◆ PROMPT
Your output should be the lines from the one with "The following table" through the end of the entries below, set down word for word and nothing else.
◆ ◆ ◆ ◆ ◆
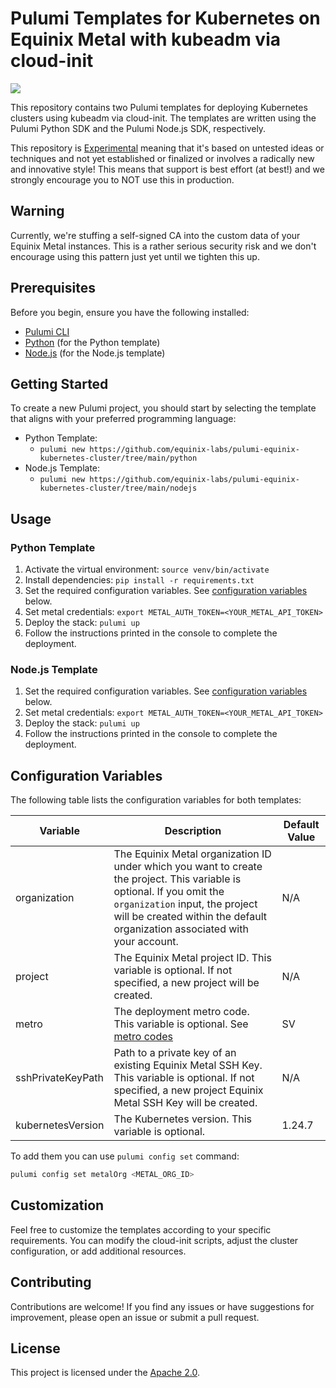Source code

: # Pulumi Templates for Kubernetes on Equinix Metal with kubeadm via cloud-init

![](https://img.shields.io/badge/Stability-Experimental-red.svg)

This repository contains two Pulumi templates for deploying Kubernetes clusters using kubeadm via cloud-init. The templates are written using the Pulumi Python SDK and the Pulumi Node.js SDK, respectively.

This repository is [Experimental](https://github.com/packethost/standards/blob/master/experimental-statement.md) meaning that it's based on untested ideas or techniques and not yet established or finalized or involves a radically new and innovative style! This means that support is best effort (at best!) and we strongly encourage you to NOT use this in production.

## Warning

Currently, we're stuffing a self-signed CA into the custom data of your Equinix Metal instances. This is a rather serious security risk and we don't encourage using this pattern just yet until we tighten this up.

## Prerequisites

Before you begin, ensure you have the following installed:

- [Pulumi CLI](https://www.pulumi.com/docs/get-started/install/)
- [Python](https://www.python.org/downloads/) (for the Python template)
- [Node.js](https://nodejs.org/) (for the Node.js template)

## Getting Started

To create a new Pulumi project, you should start by selecting the template that aligns with your preferred programming language:

- Python Template:
   - `pulumi new https://github.com/equinix-labs/pulumi-equinix-kubernetes-cluster/tree/main/python`
- Node.js Template:
   - `pulumi new https://github.com/equinix-labs/pulumi-equinix-kubernetes-cluster/tree/main/nodejs`

## Usage

### Python Template

1. Activate the virtual environment: `source venv/bin/activate`
2. Install dependencies: `pip install -r requirements.txt`
3. Set the required configuration variables. See [configuration variables](#configuration-variables) below.
4. Set metal credentials: `export METAL_AUTH_TOKEN=<YOUR_METAL_API_TOKEN>`
5. Deploy the stack: `pulumi up`
6. Follow the instructions printed in the console to complete the deployment.

### Node.js Template

1. Set the required configuration variables. See [configuration variables](#configuration-variables) below.
2. Set metal credentials: `export METAL_AUTH_TOKEN=<YOUR_METAL_API_TOKEN>`
3. Deploy the stack: `pulumi up`
4. Follow the instructions printed in the console to complete the deployment.

## Configuration Variables

The following table lists the configuration variables for both templates:

| Variable | Description | Default Value |
|----------|-------------|---------------|
| organization | The Equinix Metal organization ID under which you want to create the project. This variable is optional. If you omit the `organization` input, the project will be created within the default organization associated with your account.| N/A           |
| project | The Equinix Metal project ID. This variable is optional. If not specified, a new project will be created. | N/A           |
| metro   | The deployment metro code. This variable is optional. See [metro codes](https://deploy.equinix.com/developers/docs/metal/locations/metros/#metros-quick-reference) | SV            |
| sshPrivateKeyPath | Path to a private key of an existing Equinix Metal SSH Key. This variable is optional. If not specified, a new project Equinix Metal SSH Key will be created. | N/A           |
| kubernetesVersion  | The Kubernetes version. This variable is optional. | 1.24.7         |

To add them you can use `pulumi config set` command:

```sh
pulumi config set metalOrg <METAL_ORG_ID>
```

## Customization

Feel free to customize the templates according to your specific requirements. You can modify the cloud-init scripts, adjust the cluster configuration, or add additional resources.

## Contributing

Contributions are welcome! If you find any issues or have suggestions for improvement, please open an issue or submit a pull request.

## License

This project is licensed under the [Apache 2.0](LICENSE).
◆ ◆ ◆ ◆ ◆
◆ EXERCISE RESPONSE
The following table lists the configuration variables for both templates:

| Variable | Description | Default Value |
|----------|-------------|---------------|
| organization | The Equinix Metal organization ID under which you want to create the project. This variable is optional. If you omit the `organization` input, the project will be created within the default organization associated with your account.| N/A           |
| project | The Equinix Metal project ID. This variable is optional. If not specified, a new project will be created. | N/A           |
| metro   | The deployment metro code. This variable is optional. See [metro codes](https://deploy.equinix.com/developers/docs/metal/locations/metros/#metros-quick-reference) | SV            |
| sshPrivateKeyPath | Path to a private key of an existing Equinix Metal SSH Key. This variable is optional. If not specified, a new project Equinix Metal SSH Key will be created. | N/A           |
| kubernetesVersion  | The Kubernetes version. This variable is optional. | 1.24.7         |

To add them you can use `pulumi config set` command:

```sh
pulumi config set metalOrg <METAL_ORG_ID>
```

## Customization

Feel free to customize the templates according to your specific requirements. You can modify the cloud-init scripts, adjust the cluster configuration, or add additional resources.

## Contributing

Contributions are welcome! If you find any issues or have suggestions for improvement, please open an issue or submit a pull request.

## License

This project is licensed under the [Apache 2.0](LICENSE).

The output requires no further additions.